Abstract

A new species of the fossil genus Mauldinia Drinnan et al. (Lauraceae) is described from the Cenomanian of Bohemia, Czech Republic, central Europe. This constitutes the first well-documented report of Lauraceae from the European Cretaceous, and a new species, M. bohemica, is based on a large assemblage of compression fossils as well as three-dimensionally preserved specimens. Inflorescences are of the same unique organization as in the type species, with distinctly bilobed lateral inflorescence units attached on elongated central axes in a helical arrangement Lateral inflorescence units are dorsiventrally flattened and composed of small leaflike scales that are closely attached in a distichous arrangement on each lobe.
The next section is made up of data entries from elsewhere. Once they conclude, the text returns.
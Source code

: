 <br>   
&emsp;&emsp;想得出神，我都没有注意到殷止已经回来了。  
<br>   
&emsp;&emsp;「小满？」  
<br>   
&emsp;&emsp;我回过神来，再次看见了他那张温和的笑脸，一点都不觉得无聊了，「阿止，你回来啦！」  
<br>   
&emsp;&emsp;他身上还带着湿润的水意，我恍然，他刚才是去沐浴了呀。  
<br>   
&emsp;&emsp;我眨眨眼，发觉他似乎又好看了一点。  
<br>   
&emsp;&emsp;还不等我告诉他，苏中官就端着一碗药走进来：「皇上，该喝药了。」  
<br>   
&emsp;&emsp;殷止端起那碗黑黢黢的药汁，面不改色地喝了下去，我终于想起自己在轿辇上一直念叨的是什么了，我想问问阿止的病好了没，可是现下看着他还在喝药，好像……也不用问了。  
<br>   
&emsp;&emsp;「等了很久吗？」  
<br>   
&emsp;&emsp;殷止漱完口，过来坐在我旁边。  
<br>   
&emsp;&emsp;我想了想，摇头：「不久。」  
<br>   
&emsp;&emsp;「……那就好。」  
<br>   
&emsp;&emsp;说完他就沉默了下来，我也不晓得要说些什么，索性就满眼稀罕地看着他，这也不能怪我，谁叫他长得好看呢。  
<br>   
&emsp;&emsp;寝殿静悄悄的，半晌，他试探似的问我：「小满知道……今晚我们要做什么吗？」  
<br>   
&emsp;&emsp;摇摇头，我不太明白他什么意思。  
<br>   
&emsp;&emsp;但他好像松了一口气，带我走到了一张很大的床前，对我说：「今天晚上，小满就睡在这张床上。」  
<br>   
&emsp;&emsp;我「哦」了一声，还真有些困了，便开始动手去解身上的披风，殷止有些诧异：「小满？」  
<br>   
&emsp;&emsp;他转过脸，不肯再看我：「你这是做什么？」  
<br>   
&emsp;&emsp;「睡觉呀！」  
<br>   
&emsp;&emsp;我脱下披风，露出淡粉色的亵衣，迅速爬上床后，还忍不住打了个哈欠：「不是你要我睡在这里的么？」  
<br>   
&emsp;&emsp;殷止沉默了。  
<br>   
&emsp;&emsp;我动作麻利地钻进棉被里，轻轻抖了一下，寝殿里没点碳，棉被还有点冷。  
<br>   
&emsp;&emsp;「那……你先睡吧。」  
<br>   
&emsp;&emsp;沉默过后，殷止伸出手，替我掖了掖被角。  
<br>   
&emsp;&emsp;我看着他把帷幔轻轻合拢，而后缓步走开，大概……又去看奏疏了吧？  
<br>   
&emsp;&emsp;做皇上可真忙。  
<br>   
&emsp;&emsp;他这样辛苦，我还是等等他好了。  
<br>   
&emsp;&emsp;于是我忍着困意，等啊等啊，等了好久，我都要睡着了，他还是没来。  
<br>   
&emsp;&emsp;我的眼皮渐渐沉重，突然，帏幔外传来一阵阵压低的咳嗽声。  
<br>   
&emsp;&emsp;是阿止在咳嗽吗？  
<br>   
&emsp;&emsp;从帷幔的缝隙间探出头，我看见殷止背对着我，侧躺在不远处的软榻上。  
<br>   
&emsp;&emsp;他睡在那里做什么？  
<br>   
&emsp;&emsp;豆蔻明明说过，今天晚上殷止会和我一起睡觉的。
Flowers are borne in the axils of the leaflike scales on the adaxial surface of each lobe. Flowers are trimerous with two perianth whorls, nine fertile and bivalvate stamens in three whorls, three staminodes in an inner fourth whorl, and a single carpel. A pair of staminal appendages with glandular heads is associated with the filaments of the third staminal whorl. A hypothesis concerning the derivation of the peculiar Mauldinia inflorescence is discussed and includes reduction and condensation of proliferating dichasia through a process called "syndesmy." A survey of the fossil record showed that Mauldinia had a wide geographic distribution and was an important element in many floras during the Cenomanian.